Heteroatom-induced domain electrostatic potential difference in ZnIn2S4 nanosheets for efficient charge separation and boosted photocatalytic overall water splitting

Abstract

Visible-light-driven photocatalytic overall pure water splitting is still a challenge, especially with single-component photocatalysts. Herein, ultrathin ZnIn₂S₄ nanosheets with Al doping (Al-ZIS) were fabricated via a one-step solvothermal method with magnetic stirring and could realize stoichiometric H₂ and O₂ evolution in pure water. The introduction of Al atoms not only adjusted the electronic configuration and improved the carrier density of atomic layers but also accelerated the separation efficiency of photogenerated charge carriers due to the formation of a domain electrostatic potential difference. Moreover, the positive charge enriched Al atoms are favorable for the adsorption of H₂O molecules, which greatly boost the oxygen evolution reaction (OER) process on the Al-ZIS nanosheets.
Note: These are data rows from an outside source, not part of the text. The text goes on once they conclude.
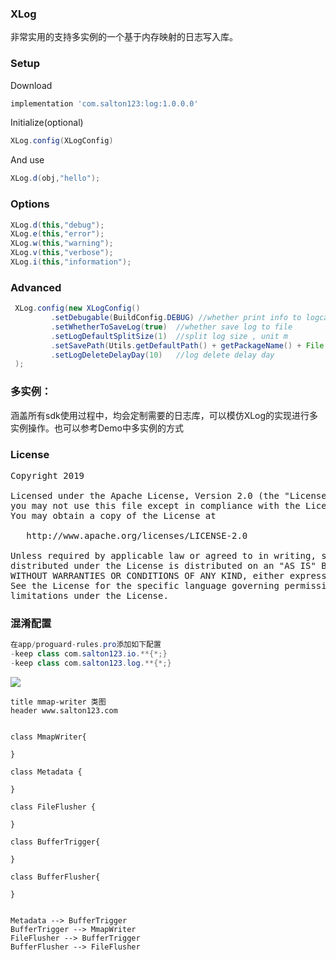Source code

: ### XLog
非常实用的支持多实例的一个基于内存映射的日志写入库。

### Setup

Download
```groovy
implementation 'com.salton123:log:1.0.0.0'
```

Initialize(optional)
```java
XLog.config(XLogConfig)
```
And use
```java
XLog.d(obj,"hello");
```

### Options
```java
XLog.d(this,"debug");
XLog.e(this,"error");
XLog.w(this,"warning");
XLog.v(this,"verbose");
XLog.i(this,"information");
```

### Advanced
```java
 XLog.config(new XLogConfig()
         .setDebugable(BuildConfig.DEBUG) //whether print info to logcat
         .setWhetherToSaveLog(true)  //whether save log to file
         .setLogDefaultSplitSize(1)  //split log size , unit m
         .setSavePath(Utils.getDefaultPath() + getPackageName() + File.separator) //log save path
         .setLogDeleteDelayDay(10)   //log delete delay day
 );
```

### 多实例：
涵盖所有sdk使用过程中，均会定制需要的日志库，可以模仿XLog的实现进行多实例操作。也可以参考Demo中多实例的方式
### License
<pre>
Copyright 2019

Licensed under the Apache License, Version 2.0 (the "License");
you may not use this file except in compliance with the License.
You may obtain a copy of the License at

   http://www.apache.org/licenses/LICENSE-2.0

Unless required by applicable law or agreed to in writing, software
distributed under the License is distributed on an "AS IS" BASIS,
WITHOUT WARRANTIES OR CONDITIONS OF ANY KIND, either express or implied.
See the License for the specific language governing permissions and
limitations under the License.
</pre>

### 混淆配置
```java
在app/proguard-rules.pro添加如下配置
-keep class com.salton123.io.**{*;}
-keep class com.salton123.log.**{*;}
```

![](./resource/mmap-class.png)
```plantuml
title mmap-writer 类图
header www.salton123.com


class MmapWriter{

}

class Metadata {

}

class FileFlusher {

}

class BufferTrigger{

}

class BufferFlusher{

}


Metadata --> BufferTrigger
BufferTrigger --> MmapWriter
FileFlusher --> BufferTrigger
BufferFlusher --> FileFlusher
```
As a result, the photocatalysts achieved average H₂ and O₂ evolution rates of 77.2 and 35.3 μmol g⁻¹ h⁻¹, respectively, under visible-light irradiation and an apparent quantum yield (AQE) of 1.61% at 420 nm. This study provides new insights for introducing a heteroatom strategy to prepare other high-performance single-component photocatalysts for overall water splitting.